3. Uplift wide-FOV action camera content to ParametricImmersive. Why it matters: GoPro HERO 13 and Insta360 Ace Pro 2 video starts life as plain 2D wide-FOV. Without uplifting it plays as a flat rectangle and wastes visionOS’s immersive capability. How to start: use ImmersiveMediaSupport’s ParametricImmersiveAssetInfo and, for any asset where isConvertible is true, call replaceFormatDescription to bake intrinsics and distortion into the format description.
4. Move stereo editing pipelines to CMTaggedDynamicBuffer. Why it matters: a custom compositor used to emit a single buffer, so stereo composition meant stitching frames together. AVVideoComposition now passes left- and right-eye tagged buffers directly, and stereo semantics survive end-to-end through the renderer and exporter.
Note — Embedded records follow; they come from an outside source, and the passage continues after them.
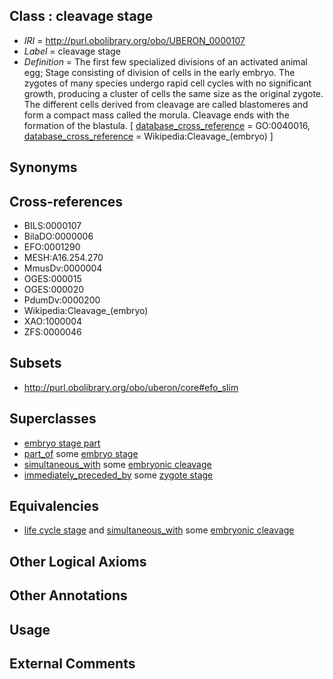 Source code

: 
## Class : cleavage stage

 * *IRI* = http://purl.obolibrary.org/obo/UBERON_0000107
 * *Label* = cleavage stage
 * *Definition* = The first few specialized divisions of an activated animal egg; Stage consisting of division of cells in the early embryo. The zygotes of many species undergo rapid cell cycles with no significant growth, producing a cluster of cells the same size as the original zygote. The different cells derived from cleavage are called blastomeres and form a compact mass called the morula. Cleavage ends with the formation of the blastula. [ [database_cross_reference](../../ef/oboInOwl#hasDbXref.md) = GO:0040016, [database_cross_reference](../../ef/oboInOwl#hasDbXref.md) = Wikipedia:Cleavage_(embryo) ]

## Synonyms


## Cross-references

 * BILS:0000107
 * BilaDO:0000006
 * EFO:0001290
 * MESH:A16.254.270
 * MmusDv:0000004
 * OGES:000015
 * OGES:000020
 * PdumDv:0000200
 * Wikipedia:Cleavage_(embryo)
 * XAO:1000004
 * ZFS:0000046

## Subsets

 * http://purl.obolibrary.org/obo/uberon/core#efo_slim

## Superclasses

 * [embryo stage part](../../UBERON/67/UBERON_0000067.md)
 * [part_of](../../BFO/50/BFO_0000050.md) some [embryo stage](../../UBERON/68/UBERON_0000068.md)
 * [simultaneous_with](../../RO/82/RO_0002082.md) some [embryonic cleavage](../../GO/16/GO_0040016.md)
 * [immediately_preceded_by](../../RO/87/RO_0002087.md) some [zygote stage](../../UBERON/06/UBERON_0000106.md)

## Equivalencies

 * [life cycle stage](../../UBERON/05/UBERON_0000105.md) and [simultaneous_with](../../RO/82/RO_0002082.md) some [embryonic cleavage](../../GO/16/GO_0040016.md)

## Other Logical Axioms


## Other Annotations


## Usage


## External Comments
How to start: set outputBufferDescription = [[.stereoView(.leftEye)], [.stereoView(.rightEye)]] on AVVideoComposition.Configuration, tag each CMTaggedDynamicBuffer with .videoLayerID and .stereoView inside the compositor, and call finish(withComposedTaggedBuffers:).
5. Move immersive video audio to APAC plus ambisonic. Why it matters: traditional stereo follows the head and breaks immersion. Ambisonic encodes the entire sound field into spherical harmonics, which Vision Pro’s head-tracked playback needs to localize sound direction. How to start: record with a 4-mic or higher ambisonic microphone, encode through AVAssetWriter’s APAC outputSettings — start at 384 kbps for 1st-order and cap at 768 kbps for 3rd-order — and ship audio in the same HLS playlist as the APMP video.
Related Sessions
- Explore video experiences for visionOS — an entry-level overview of immersive video on visionOS, the prerequisite for APMP.
- Learn about Apple Immersive Video technologies — the end-to-end pipeline for Apple Immersive Video and Apple Spatial Audio Format.
- Create a seamless multiview playback experience — APIs and implementation details for multi-view playback.
- Enhance your app’s audio recording capabilities — improvements to in-app audio recording, which slot into the APAC ambisonic pipeline.